Report all lines below with the word "Snake".

-=-=-

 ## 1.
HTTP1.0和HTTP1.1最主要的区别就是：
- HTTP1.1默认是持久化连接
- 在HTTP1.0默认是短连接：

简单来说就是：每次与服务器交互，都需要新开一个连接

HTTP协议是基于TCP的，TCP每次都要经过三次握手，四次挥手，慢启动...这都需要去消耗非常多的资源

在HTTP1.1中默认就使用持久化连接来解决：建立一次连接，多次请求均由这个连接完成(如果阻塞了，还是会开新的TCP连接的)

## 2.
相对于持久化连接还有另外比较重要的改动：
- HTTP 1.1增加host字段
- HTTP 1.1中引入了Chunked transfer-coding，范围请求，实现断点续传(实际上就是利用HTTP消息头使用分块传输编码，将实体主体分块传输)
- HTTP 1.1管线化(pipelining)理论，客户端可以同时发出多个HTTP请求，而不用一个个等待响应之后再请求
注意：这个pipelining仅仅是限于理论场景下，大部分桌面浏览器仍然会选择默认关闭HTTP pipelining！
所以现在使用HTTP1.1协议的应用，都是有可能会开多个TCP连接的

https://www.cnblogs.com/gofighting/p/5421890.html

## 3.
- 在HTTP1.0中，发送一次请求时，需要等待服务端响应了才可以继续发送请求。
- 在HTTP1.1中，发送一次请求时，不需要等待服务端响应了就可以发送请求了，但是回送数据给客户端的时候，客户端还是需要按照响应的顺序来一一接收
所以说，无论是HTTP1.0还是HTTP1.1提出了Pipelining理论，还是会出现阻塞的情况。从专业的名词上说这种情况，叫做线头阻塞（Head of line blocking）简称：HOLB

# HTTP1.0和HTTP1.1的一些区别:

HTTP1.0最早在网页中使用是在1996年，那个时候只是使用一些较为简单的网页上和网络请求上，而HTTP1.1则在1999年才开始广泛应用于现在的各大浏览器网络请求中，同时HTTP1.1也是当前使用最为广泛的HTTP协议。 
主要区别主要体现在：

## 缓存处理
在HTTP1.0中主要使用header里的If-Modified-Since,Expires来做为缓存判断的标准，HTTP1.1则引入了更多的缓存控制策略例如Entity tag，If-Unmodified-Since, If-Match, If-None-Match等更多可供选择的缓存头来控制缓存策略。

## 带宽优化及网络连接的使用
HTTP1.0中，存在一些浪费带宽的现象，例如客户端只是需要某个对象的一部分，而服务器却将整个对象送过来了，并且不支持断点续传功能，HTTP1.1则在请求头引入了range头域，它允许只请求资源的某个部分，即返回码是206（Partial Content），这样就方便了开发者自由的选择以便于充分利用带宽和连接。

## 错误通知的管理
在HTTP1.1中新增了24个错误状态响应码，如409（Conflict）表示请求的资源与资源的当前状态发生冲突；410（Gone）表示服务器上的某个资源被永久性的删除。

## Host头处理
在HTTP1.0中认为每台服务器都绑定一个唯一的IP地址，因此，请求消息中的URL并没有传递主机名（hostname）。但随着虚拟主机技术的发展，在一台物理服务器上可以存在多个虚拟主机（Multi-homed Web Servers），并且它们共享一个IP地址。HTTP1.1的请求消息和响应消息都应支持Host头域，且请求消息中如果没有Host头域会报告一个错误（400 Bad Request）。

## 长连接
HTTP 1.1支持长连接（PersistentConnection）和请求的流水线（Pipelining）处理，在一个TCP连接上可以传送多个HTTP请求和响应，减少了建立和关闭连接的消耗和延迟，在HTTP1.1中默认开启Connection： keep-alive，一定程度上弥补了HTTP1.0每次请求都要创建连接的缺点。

-=-=-

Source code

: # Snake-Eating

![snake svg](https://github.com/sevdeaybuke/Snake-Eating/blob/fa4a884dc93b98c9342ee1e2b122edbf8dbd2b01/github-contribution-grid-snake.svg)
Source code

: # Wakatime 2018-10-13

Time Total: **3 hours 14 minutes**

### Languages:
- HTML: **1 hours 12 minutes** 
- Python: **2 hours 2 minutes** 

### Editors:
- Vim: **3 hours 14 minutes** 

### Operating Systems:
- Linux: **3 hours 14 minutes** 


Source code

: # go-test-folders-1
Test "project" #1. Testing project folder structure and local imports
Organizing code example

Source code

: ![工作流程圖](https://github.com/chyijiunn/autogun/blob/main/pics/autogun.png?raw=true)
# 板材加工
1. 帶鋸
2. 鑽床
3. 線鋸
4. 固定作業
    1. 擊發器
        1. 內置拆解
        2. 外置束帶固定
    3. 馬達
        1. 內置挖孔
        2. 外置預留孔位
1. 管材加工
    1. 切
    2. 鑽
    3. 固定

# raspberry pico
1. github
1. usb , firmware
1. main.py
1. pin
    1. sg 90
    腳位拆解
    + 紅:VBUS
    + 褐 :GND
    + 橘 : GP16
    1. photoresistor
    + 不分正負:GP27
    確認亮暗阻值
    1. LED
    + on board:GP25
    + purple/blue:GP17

-=-=-

_Task answer_:
: # Snake-Eating
![snake svg](https://github.com/sevdeaybuke/Snake-Eating/blob/fa4a884dc93b98c9342ee1e2b122edbf8dbd2b01/github-contribution-grid-snake.svg)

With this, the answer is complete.